[REQUIREMENT] Go through the listing below and gather every line with the word "markdownlint".

DATA TO USE Block Start

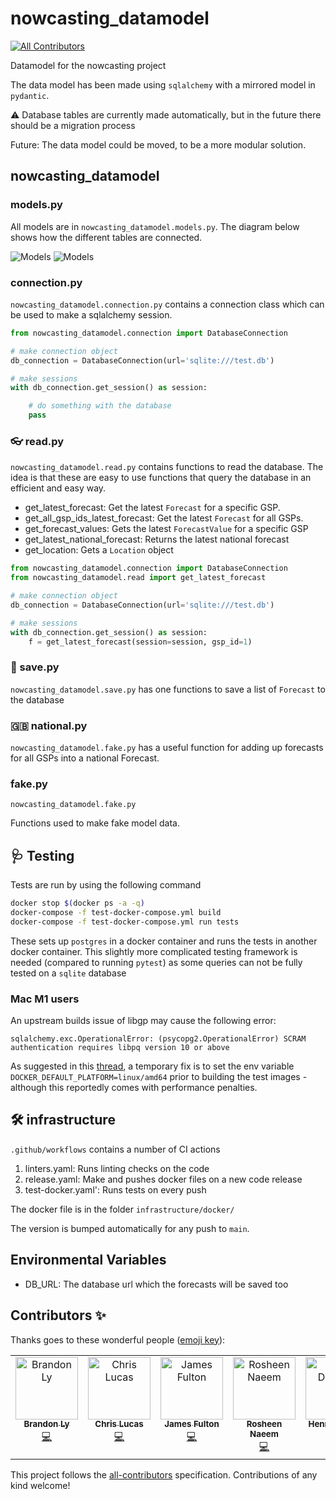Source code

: # nowcasting_datamodel
<!-- ALL-CONTRIBUTORS-BADGE:START - Do not remove or modify this section -->
[![All Contributors](https://img.shields.io/badge/all_contributors-5-orange.svg?style=flat-square)](#contributors-)
<!-- ALL-CONTRIBUTORS-BADGE:END -->
Datamodel for the nowcasting project


The data model has been made using `sqlalchemy` with a mirrored model in `pydantic`.

⚠️ Database tables are currently made automatically,
but in the future there should be a migration process

Future: The data model could be moved, to be a more modular solution.

## nowcasting_datamodel

### models.py
All models are in `nowcasting_datamodel.models.py`.
The diagram below shows how the different tables are connected.

![Models](diagram.png)
![Models](diagram_pv.png)

### connection.py

`nowcasting_datamodel.connection.py` contains a connection class which can be used to make a sqlalchemy session.
```python
from nowcasting_datamodel.connection import DatabaseConnection

# make connection object
db_connection = DatabaseConnection(url='sqlite:///test.db')

# make sessions
with db_connection.get_session() as session:

    # do something with the database
    pass
```

### 👓 read.py

`nowcasting_datamodel.read.py` contains functions to read the database.
The idea is that these are easy to use functions that query the database in an efficient and easy way.

 - get_latest_forecast: Get the latest `Forecast` for a specific GSP.
 - get_all_gsp_ids_latest_forecast: Get the latest `Forecast` for all GSPs.
 - get_forecast_values: Gets the latest `ForecastValue` for a specific GSP
 - get_latest_national_forecast: Returns the latest national forecast
 - get_location: Gets a `Location` object

```python
from nowcasting_datamodel.connection import DatabaseConnection
from nowcasting_datamodel.read import get_latest_forecast

# make connection object
db_connection = DatabaseConnection(url='sqlite:///test.db')

# make sessions
with db_connection.get_session() as session:
    f = get_latest_forecast(session=session, gsp_id=1)
```

### 💾 save.py
`nowcasting_datamodel.save.py` has one functions to save a list of `Forecast` to the database

### 🇬🇧 national.py
`nowcasting_datamodel.fake.py` has a useful function for adding up forecasts for all GSPs into a national Forecast.

### fake.py
`nowcasting_datamodel.fake.py`

Functions used to make fake model data.


## 🩺 Testing

Tests are run by using the following command
```bash
docker stop $(docker ps -a -q)
docker-compose -f test-docker-compose.yml build
docker-compose -f test-docker-compose.yml run tests
```

These sets up `postgres` in a docker container and runs the tests in another docker container.
This slightly more complicated testing framework is needed (compared to running `pytest`)
as some queries can not be fully tested on a `sqlite` database

### Mac M1 users
An upstream builds issue of libgp may cause the following error:

`sqlalchemy.exc.OperationalError: (psycopg2.OperationalError) SCRAM authentication requires libpq version 10 or above`

As suggested in this [thread](https://stackoverflow.com/questions/62807717/how-can-i-solve-postgresql-scram-authentication-problem), a temporary fix is to set the env variable `DOCKER_DEFAULT_PLATFORM=linux/amd64` prior to building the test images - although this reportedly comes with performance penalties.

## 🛠️ infrastructure

`.github/workflows` contains a number of CI actions
1. linters.yaml: Runs linting checks on the code
2. release.yaml: Make and pushes docker files on a new code release
3. test-docker.yaml': Runs tests on every push

The docker file is in the folder `infrastructure/docker/`

The version is bumped automatically for any push to `main`.

## Environmental Variables

- DB_URL: The database url which the forecasts will be saved too

## Contributors ✨

Thanks goes to these wonderful people ([emoji key](https://allcontributors.org/docs/en/emoji-key)):

<!-- ALL-CONTRIBUTORS-LIST:START - Do not remove or modify this section -->
<!-- prettier-ignore-start -->
<!-- markdownlint-disable -->
<table>
  <tbody>
    <tr>
      <td align="center" valign="top" width="14.28%"><a href="http://lostcoding.com"><img src="https://avatars.githubusercontent.com/u/20285369?v=4?s=100" width="100px;" alt="Brandon Ly"/><br /><sub><b>Brandon Ly</b></sub></a><br /><a href="https://github.com/openclimatefix/nowcasting_datamodel/commits?author=branberry" title="Code">💻</a></td>
      <td align="center" valign="top" width="14.28%"><a href="https://github.com/lucasc896"><img src="https://avatars.githubusercontent.com/u/1273006?v=4?s=100" width="100px;" alt="Chris Lucas"/><br /><sub><b>Chris Lucas</b></sub></a><br /><a href="https://github.com/openclimatefix/nowcasting_datamodel/commits?author=lucasc896" title="Code">💻</a></td>
      <td align="center" valign="top" width="14.28%"><a href="https://github.com/dfulu"><img src="https://avatars.githubusercontent.com/u/41546094?v=4?s=100" width="100px;" alt="James Fulton"/><br /><sub><b>James Fulton</b></sub></a><br /><a href="https://github.com/openclimatefix/nowcasting_datamodel/commits?author=dfulu" title="Code">💻</a></td>
      <td align="center" valign="top" width="14.28%"><a href="https://github.com/roshnaeem"><img src="https://avatars.githubusercontent.com/u/47316899?v=4?s=100" width="100px;" alt="Rosheen Naeem"/><br /><sub><b>Rosheen Naeem</b></sub></a><br /><a href="https://github.com/openclimatefix/nowcasting_datamodel/commits?author=roshnaeem" title="Code">💻</a></td>
      <td align="center" valign="top" width="14.28%"><a href="https://github.com/Bvr4"><img src="https://avatars.githubusercontent.com/u/48734689?v=4?s=100" width="100px;" alt="Henri Dewilde"/><br /><sub><b>Henri Dewilde</b></sub></a><br /><a href="https://github.com/openclimatefix/nowcasting_datamodel/commits?author=Bvr4" title="Code">💻</a></td>
    </tr>
  </tbody>
</table>

<!-- markdownlint-restore -->
<!-- prettier-ignore-end -->

<!-- ALL-CONTRIBUTORS-LIST:END -->

This project follows the [all-contributors](https://github.com/all-contributors/all-contributors) specification. Contributions of any kind welcome!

DATA TO USE Block End

[RESPONSE]
<!-- markdownlint-disable -->
<!-- markdownlint-restore -->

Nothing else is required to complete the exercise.